ダイナミックプライシングとは様々な要因によって需要と供給のバランスが変化する時に、商品・サービスの価格を柔軟に変える「変動価格制」のことで、価格変更のタイミングの適切性や、変更価格が需供バランスにどの様な影響を与えているかが可視化できるなど、社会にとって利活用しやすいようなツールの開発が待たれていました。
梅野健 情報学研究科教授、新谷健 同博士課程学生(現:フォルシア株式会社)らの研究グループは、フォルシア株式会社とのダイナミックプライシングに関わる共同研究において、2022年7月21日に特許を取得しました。
梅野教授は、2018年10月からフォルシア株式会社とダイナミックプライシング技術に関わる共同研究を開始し、ホテル、レンタカー、美容院などの実データの価格の分析に取り組み、プライシングの実証実験の解析とその評価分析を共同で取り組んで来ました。
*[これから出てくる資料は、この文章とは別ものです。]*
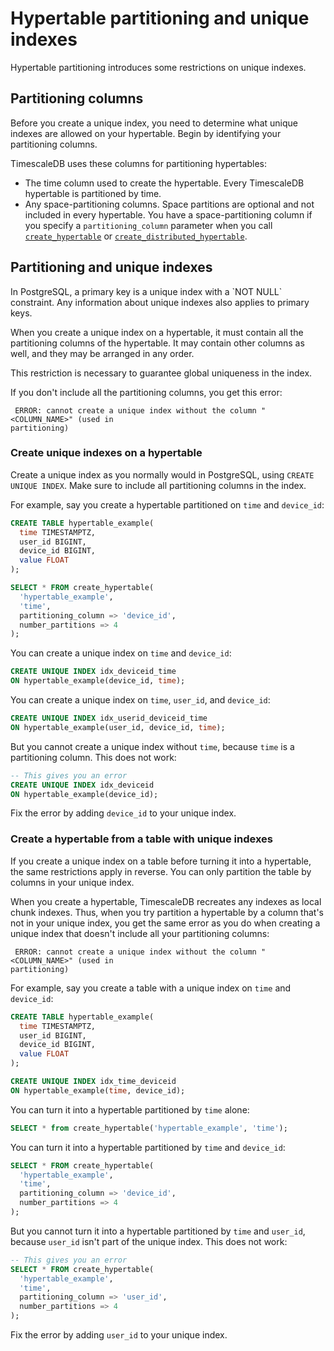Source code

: # Hypertable partitioning and unique indexes
Hypertable partitioning introduces some restrictions on unique indexes.

## Partitioning columns
Before you create a unique index, you need to determine what unique indexes are allowed on your
hypertable. Begin by identifying your partitioning columns.

TimescaleDB uses these columns for partitioning hypertables:
*   The time column used to create the hypertable. Every TimescaleDB hypertable
    is partitioned by time.
*   Any space-partitioning columns. Space partitions are optional and not
    included in every hypertable. You have a space-partitioning column if you
    specify a `partitioning_column` parameter when you call
    [`create_hypertable`][create_hypertable] or
    [`create_distributed_hypertable`][create_distributed_hypertable].

## Partitioning and unique indexes

<highlight type="note">
In PostgreSQL, a primary key is a unique index with a `NOT NULL` constraint.
Any information about unique indexes also applies to primary keys.
</highlight>

When you create a unique index on a hypertable, it must contain all the
partitioning columns of the hypertable. It may contain other columns as well,
and they may be arranged in any order.

This restriction is necessary to guarantee global uniqueness in the index.
<!--TODO: PR for link destination to be merged
For more information, see the section on [indexes in hypertables][local-indexes].
-->

If you don't include all the partitioning columns, you get this error:
```
 ERROR: cannot create a unique index without the column "<COLUMN_NAME>" (used in
partitioning) 
```

### Create unique indexes on a hypertable
Create a unique index as you normally would in PostgreSQL, using `CREATE UNIQUE
INDEX`. Make sure to include all partitioning columns in the index.

For example, say you create a hypertable partitioned on `time` and
`device_id`:
```sql
CREATE TABLE hypertable_example(
  time TIMESTAMPTZ,
  user_id BIGINT,
  device_id BIGINT,
  value FLOAT
);

SELECT * FROM create_hypertable(
  'hypertable_example',
  'time',
  partitioning_column => 'device_id',
  number_partitions => 4
);
```

You can create a unique index on `time` and `device_id`:
```sql
CREATE UNIQUE INDEX idx_deviceid_time
ON hypertable_example(device_id, time);
```

You can create a unique index on `time`, `user_id`, and `device_id`:
```sql
CREATE UNIQUE INDEX idx_userid_deviceid_time
ON hypertable_example(user_id, device_id, time);
```

But you cannot create a unique index without `time`, because `time` is a
partitioning column. This does not work:
```sql
-- This gives you an error
CREATE UNIQUE INDEX idx_deviceid
ON hypertable_example(device_id);
```

Fix the error by adding `device_id` to your unique index.

### Create a hypertable from a table with unique indexes
If you create a unique index on a table before turning it into a hypertable, the
same restrictions apply in reverse. You can only partition the table by columns
in your unique index.

When you create a hypertable, TimescaleDB recreates any indexes as local chunk
indexes. Thus, when you try partition a hypertable by a column that's not in
your unique index, you get the same error as you do when creating a unique index
that doesn't include all your partitioning columns:
```
 ERROR: cannot create a unique index without the column "<COLUMN_NAME>" (used in
partitioning) 
```

For example, say you create a table with a unique index on `time` and
`device_id`:
```sql
CREATE TABLE hypertable_example(
  time TIMESTAMPTZ,
  user_id BIGINT,
  device_id BIGINT,
  value FLOAT
);

CREATE UNIQUE INDEX idx_time_deviceid
ON hypertable_example(time, device_id);
```

You can turn it into a hypertable partitioned by `time` alone:
```sql
SELECT * from create_hypertable('hypertable_example', 'time');
```

You can turn it into a hypertable partitioned by `time` and `device_id`:
```sql
SELECT * FROM create_hypertable(
  'hypertable_example',
  'time',
  partitioning_column => 'device_id',
  number_partitions => 4
);
```

But you cannot turn it into a hypertable partitioned by `time` and `user_id`,
because `user_id` isn't part of the unique index. This does not work:
```sql
-- This gives you an error
SELECT * FROM create_hypertable(
  'hypertable_example',
  'time',
  partitioning_column => 'user_id',
  number_partitions => 4
);
```

Fix the error by adding `user_id` to your unique index.

[create_hypertable]: /api/:currentVersion:/hypertable/create_hypertable/
[create_distributed_hypertable]: /api/:currentVersion:/distributed-hypertables/create_distributed_hypertable/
今回の特許は、例えば「ブッキングカーブ(予約曲線)は普遍的に指数則に従う」など、これらの業界横断型の実証実験の実データに基づく分析から得た新しい知見から得られたものであり、「需要予測システム、価格決定システム、情報処理システムおよびコンピュータプログラム」として共同特許申請・取得に至ったものです。
研究者のコメント
「天気は毎日変わります。晴れの日と雨の日で人間の行動パターンが明らかに違う様に、サービス、物の対価も時間と共に変わっても良いのではというのはまさにコペルニクス的転回です。更に最近の感染状況が日々変化する中、価格しか需給をコントロールできない状況の中では、このダイナミックプライシングの導入は必然の流れと言って良いでしょう。ただ、どの様に価格を変えるのか?あるいはその価格変更のタイミングは適切なのかというという天体の運動におけるケプラーの法則の様な何らかの基準(法則)が必要で、それを示す理論が必要不可欠だと考えておりました。本研究は、社会人博士課程学生として研究に主体的に関わった新谷健(フォルシア株式会社)の提案から始まりました。提案を受けた時、社会的に必要な技術・理論の割には研究としてはほとんどされていない分野だと考え、やる価値があると判断し、産学連携の共同研究がスタートしました。ただ、本研究は実際にやってみると苦難の連続でした。実際に、価格と予約に関わる実データをホテル等から提供いただく際は、何故このデータを渡さないといけないのか、という辛辣なコメントと共に提供いただいたこともあります。本研究は、その貴重な実データの解析の中で導いた結果であり、本共同研究のために、データを快く提供いただいた全ての機関(大和リゾートさんを含むホテル運営企業、レンタカー、旅行業者、美容院)にこの場を借りて感謝いたします。またあるホテルでの実証実験では、力のあると定評のあるプライシングマネージャーとの勝負をする機会を得ましたが、我々は常敗でした。が、その失敗の経験からあること、つまりそのプライシングマネージャーは持っていて我々が持っていなかった本質的な情報が鍵であることに気づきました。それが、我々が失敗の挫折感から、本発明の意義(本質的な価値はある)への確信を持つに至ったターニングポイントとなります。今回、無事特許が認められて本当に良かったです。他にも、共同研究先から提供した美容院のデータを丹念に調べてある普遍的な事実を発見した工学部情報学科の学生松本亮(当時)の貢献(工学部情報学科2021年7月に卒業論文としてまとめる)も見過ごすことはできません。このダイナミックプライシングアルゴリズムおよびその理論はまだ生まれたばかりですが、今後、社会にあるダイナミックプライシングが社会的に受容される過程で、ブラックボックスとして価格変動制が導入されるのではなく、どの程度価格が正しいのかあるいは価格変更のタイミングが正しいのか可視化できる本アルゴリズムは、今後の社会的ニーズに叶うと考えます。」(梅野健)
【DOI】
https://doi.org/10.14495/jsiaml.14.49
【書誌情報】
Masaru Shintani, Ken Umeno (2022). General dynamic pricing algorithms based on universal exponential booking curves. JSIAM Letters, 14, 49-52.